24 April: Incel Rebellion
The freshly minted terror tactic of deliberately bumping up onto sidewalks and plowing through crowds of people is as banally ingenious as it is truly terrorizing. With each fresh copycat attack, sidewalk strollers the world over are getting ever more antsy whenever a car is spotted accelerating for no apparent reason. So it was last week when the method was again deployed to murder 10 people on a busy street in Toronto. As the news broke, we all instantly assumed this was another “Allahu Akbar” shouting ISIS devotee. Apparently not. As it turns out, the perpetrator, Alek Minassian, was just a sad and lonely young man profoundly aggrieved about his chronic inability to get laid.
Radicalized through sketchy subreddit online chat forums, like most terrorists, Minassian is an “Incel” devotee. Me neither, until now.
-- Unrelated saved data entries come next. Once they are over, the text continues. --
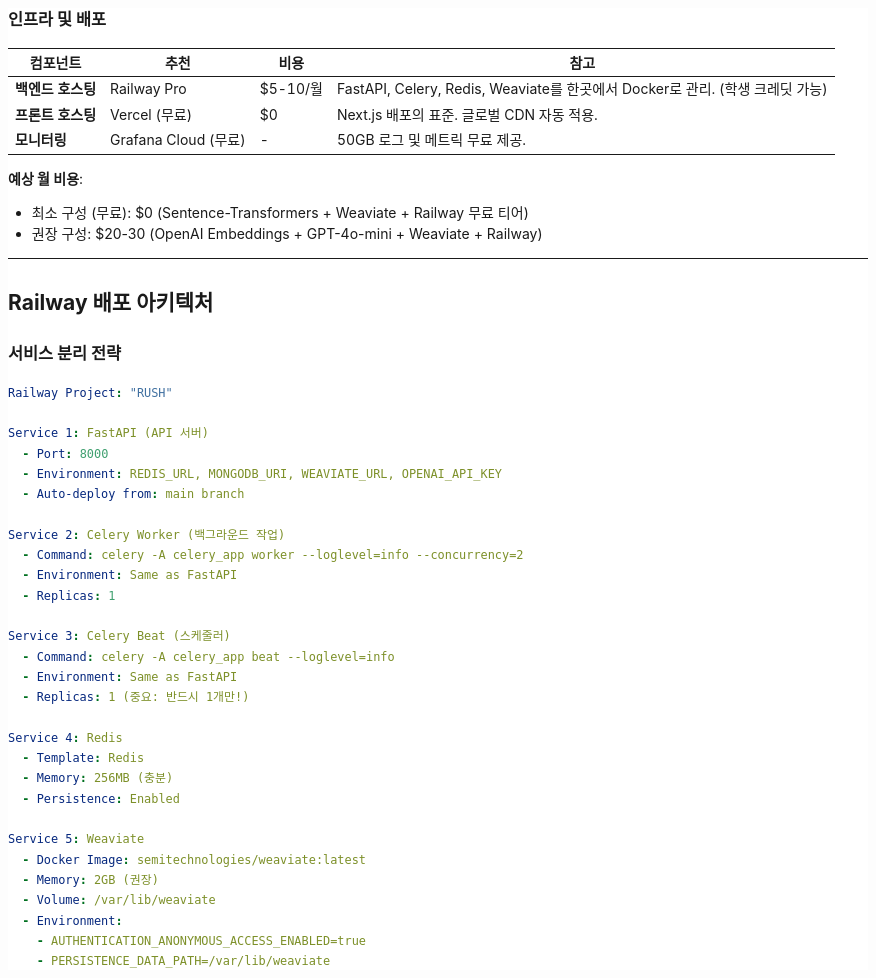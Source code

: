 ### 인프라 및 배포

| 컴포넌트         | 추천                 | 비용      | 참고         |
| ------------ | ------------------ | ------- | ---------- |
| **백엔드 호스팅**      | Railway Pro         | $5-10/월 | FastAPI, Celery, Redis, Weaviate를 한곳에서 Docker로 관리. (학생 크레딧 가능)  |
| **프론트 호스팅** | Vercel (무료)   | $0   | Next.js 배포의 표준. 글로벌 CDN 자동 적용.    |
| **모니터링**     | Grafana Cloud (무료) | -       | 50GB 로그 및 메트릭 무료 제공. |

**예상 월 비용**:

* 최소 구성 (무료): $0 (Sentence-Transformers + Weaviate + Railway 무료 티어)
* 권장 구성: $20-30 (OpenAI Embeddings + GPT-4o-mini + Weaviate + Railway)

---

## Railway 배포 아키텍처

### 서비스 분리 전략

```yaml
Railway Project: "RUSH"

Service 1: FastAPI (API 서버)
  - Port: 8000
  - Environment: REDIS_URL, MONGODB_URI, WEAVIATE_URL, OPENAI_API_KEY
  - Auto-deploy from: main branch

Service 2: Celery Worker (백그라운드 작업)
  - Command: celery -A celery_app worker --loglevel=info --concurrency=2
  - Environment: Same as FastAPI
  - Replicas: 1

Service 3: Celery Beat (스케줄러)
  - Command: celery -A celery_app beat --loglevel=info
  - Environment: Same as FastAPI
  - Replicas: 1 (중요: 반드시 1개만!)

Service 4: Redis
  - Template: Redis
  - Memory: 256MB (충분)
  - Persistence: Enabled

Service 5: Weaviate
  - Docker Image: semitechnologies/weaviate:latest
  - Memory: 2GB (권장)
  - Volume: /var/lib/weaviate
  - Environment:
    - AUTHENTICATION_ANONYMOUS_ACCESS_ENABLED=true
    - PERSISTENCE_DATA_PATH=/var/lib/weaviate
```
Incel stands for “involuntarily celibate”, a so-called movement that would be more aptly named “Sefa” for “sexual failure”. It is an online community of seriously douchey men who obsess about “Chads”, males who are sexually successful solely by virtue of their God-given good looks and “Stacys”, the sexy sluts who fuck them. Incels have convinced themselves that the Stacys they covet are eternally unattainable. Why? Because Stacys will never have a flicker of sexual desire for genetically disadvantaged beta males such as themselves. That’s correct. In a staggering testament to loserishness, not to mention bald laziness, Incels have zero motivation to embark on a diet of personality self-improvement because they are possessed by the psychotic belief that bimbo Stacys will only ever be turned on by Chads with diamond-cut bodies and chiseled features. Accordingly, they are sexually doomed by genetic predetermination.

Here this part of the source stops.